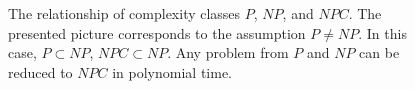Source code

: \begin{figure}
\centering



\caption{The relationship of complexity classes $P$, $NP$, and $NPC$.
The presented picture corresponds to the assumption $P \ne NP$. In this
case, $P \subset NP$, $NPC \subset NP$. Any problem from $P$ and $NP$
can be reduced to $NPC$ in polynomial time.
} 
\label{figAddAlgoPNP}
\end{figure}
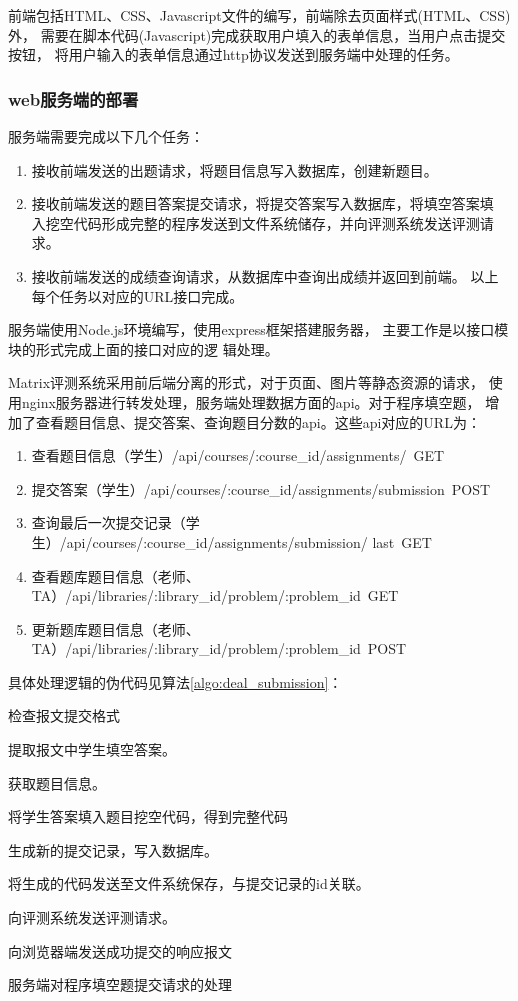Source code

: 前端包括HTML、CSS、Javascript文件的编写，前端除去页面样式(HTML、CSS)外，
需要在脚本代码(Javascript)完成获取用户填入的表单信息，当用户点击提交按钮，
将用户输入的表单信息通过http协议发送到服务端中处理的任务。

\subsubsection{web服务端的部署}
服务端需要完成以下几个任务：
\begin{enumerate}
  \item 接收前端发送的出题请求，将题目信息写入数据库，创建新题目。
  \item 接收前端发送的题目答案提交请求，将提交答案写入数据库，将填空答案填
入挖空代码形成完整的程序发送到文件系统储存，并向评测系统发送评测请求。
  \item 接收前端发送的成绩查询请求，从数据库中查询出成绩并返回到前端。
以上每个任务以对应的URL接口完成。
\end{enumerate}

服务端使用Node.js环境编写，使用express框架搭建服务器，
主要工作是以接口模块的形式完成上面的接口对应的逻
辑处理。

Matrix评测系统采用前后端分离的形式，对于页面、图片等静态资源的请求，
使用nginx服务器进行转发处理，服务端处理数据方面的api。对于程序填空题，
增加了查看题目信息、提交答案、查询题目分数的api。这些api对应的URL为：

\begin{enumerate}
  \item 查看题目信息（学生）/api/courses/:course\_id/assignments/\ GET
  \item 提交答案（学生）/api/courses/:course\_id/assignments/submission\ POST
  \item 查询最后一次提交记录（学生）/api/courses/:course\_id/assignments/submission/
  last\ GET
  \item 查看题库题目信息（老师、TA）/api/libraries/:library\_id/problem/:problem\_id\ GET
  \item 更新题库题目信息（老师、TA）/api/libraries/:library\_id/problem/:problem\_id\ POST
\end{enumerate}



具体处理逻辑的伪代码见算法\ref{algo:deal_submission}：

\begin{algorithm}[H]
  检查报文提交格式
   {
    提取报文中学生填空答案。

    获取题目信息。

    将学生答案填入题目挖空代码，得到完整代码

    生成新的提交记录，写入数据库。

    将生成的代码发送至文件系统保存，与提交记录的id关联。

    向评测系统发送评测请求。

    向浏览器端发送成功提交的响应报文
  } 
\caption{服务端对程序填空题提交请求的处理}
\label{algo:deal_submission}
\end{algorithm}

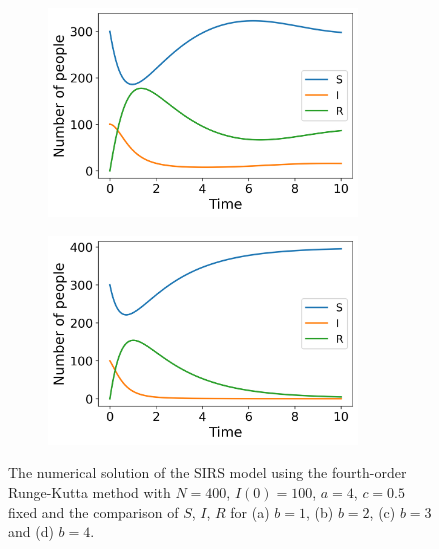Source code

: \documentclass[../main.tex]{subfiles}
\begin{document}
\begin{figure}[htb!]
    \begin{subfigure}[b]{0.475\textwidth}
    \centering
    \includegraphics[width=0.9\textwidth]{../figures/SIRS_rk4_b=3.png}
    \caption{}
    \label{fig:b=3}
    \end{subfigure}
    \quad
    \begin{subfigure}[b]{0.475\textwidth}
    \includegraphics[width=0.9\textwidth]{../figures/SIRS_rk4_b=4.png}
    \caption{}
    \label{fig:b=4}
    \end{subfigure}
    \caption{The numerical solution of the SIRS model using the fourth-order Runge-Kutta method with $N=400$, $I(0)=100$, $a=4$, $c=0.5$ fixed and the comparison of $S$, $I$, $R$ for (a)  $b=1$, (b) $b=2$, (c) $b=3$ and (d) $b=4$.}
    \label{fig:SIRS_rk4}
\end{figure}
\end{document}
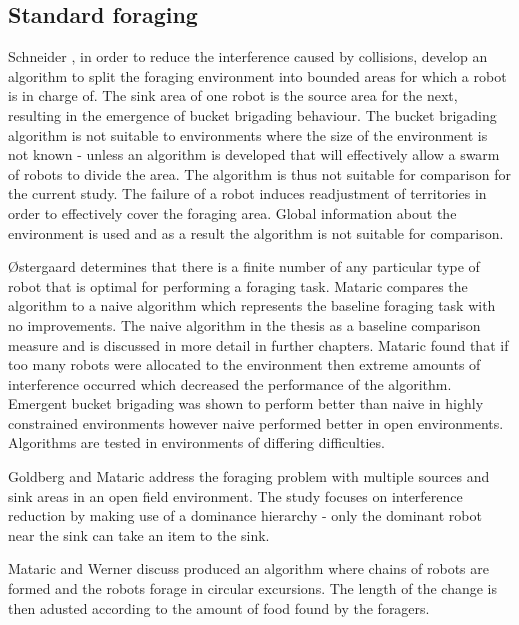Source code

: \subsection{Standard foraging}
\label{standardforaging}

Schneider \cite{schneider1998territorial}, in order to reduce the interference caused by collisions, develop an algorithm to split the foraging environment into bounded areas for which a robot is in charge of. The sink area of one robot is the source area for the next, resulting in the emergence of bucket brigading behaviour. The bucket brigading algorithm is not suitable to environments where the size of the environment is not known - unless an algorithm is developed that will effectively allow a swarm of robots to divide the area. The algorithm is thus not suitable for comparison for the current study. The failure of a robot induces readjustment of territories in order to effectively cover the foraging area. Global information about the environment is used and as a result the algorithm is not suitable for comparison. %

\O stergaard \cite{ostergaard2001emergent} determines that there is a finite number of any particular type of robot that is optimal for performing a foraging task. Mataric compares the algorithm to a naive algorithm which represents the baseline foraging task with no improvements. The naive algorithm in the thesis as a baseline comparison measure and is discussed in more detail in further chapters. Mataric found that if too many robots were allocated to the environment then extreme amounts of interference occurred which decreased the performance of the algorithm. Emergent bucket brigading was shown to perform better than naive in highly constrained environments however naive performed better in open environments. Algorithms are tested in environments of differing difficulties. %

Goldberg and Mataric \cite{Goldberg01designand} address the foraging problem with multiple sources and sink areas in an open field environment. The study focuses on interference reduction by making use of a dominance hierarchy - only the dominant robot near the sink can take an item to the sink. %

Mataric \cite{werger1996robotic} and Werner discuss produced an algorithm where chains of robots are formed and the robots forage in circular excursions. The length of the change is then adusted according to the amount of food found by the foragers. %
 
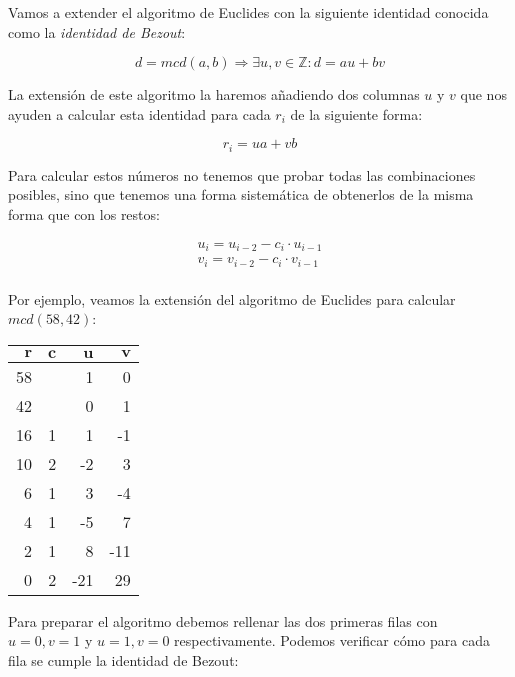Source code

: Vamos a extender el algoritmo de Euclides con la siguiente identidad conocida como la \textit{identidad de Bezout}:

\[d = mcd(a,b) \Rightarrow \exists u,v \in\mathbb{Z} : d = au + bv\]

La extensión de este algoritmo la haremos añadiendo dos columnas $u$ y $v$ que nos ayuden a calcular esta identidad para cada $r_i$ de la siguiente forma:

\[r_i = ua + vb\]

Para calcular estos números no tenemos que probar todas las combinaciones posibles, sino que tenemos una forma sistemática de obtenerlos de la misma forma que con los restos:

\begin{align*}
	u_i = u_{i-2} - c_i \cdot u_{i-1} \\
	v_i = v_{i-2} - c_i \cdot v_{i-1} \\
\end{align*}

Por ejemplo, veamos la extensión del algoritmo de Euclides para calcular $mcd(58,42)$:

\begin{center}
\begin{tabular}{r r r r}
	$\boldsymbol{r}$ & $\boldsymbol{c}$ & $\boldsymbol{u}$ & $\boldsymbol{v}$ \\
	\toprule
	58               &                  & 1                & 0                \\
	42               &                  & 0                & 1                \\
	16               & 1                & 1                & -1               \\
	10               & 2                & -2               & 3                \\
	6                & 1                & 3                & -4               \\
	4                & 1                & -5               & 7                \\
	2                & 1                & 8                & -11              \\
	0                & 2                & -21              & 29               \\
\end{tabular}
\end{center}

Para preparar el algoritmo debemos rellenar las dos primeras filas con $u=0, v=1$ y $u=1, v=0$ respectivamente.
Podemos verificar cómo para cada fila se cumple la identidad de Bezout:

▶ Task details:
All that is needed is how many lines of the listing hold the word "assignments", stated as one number.

▶ Result of this exercise:
3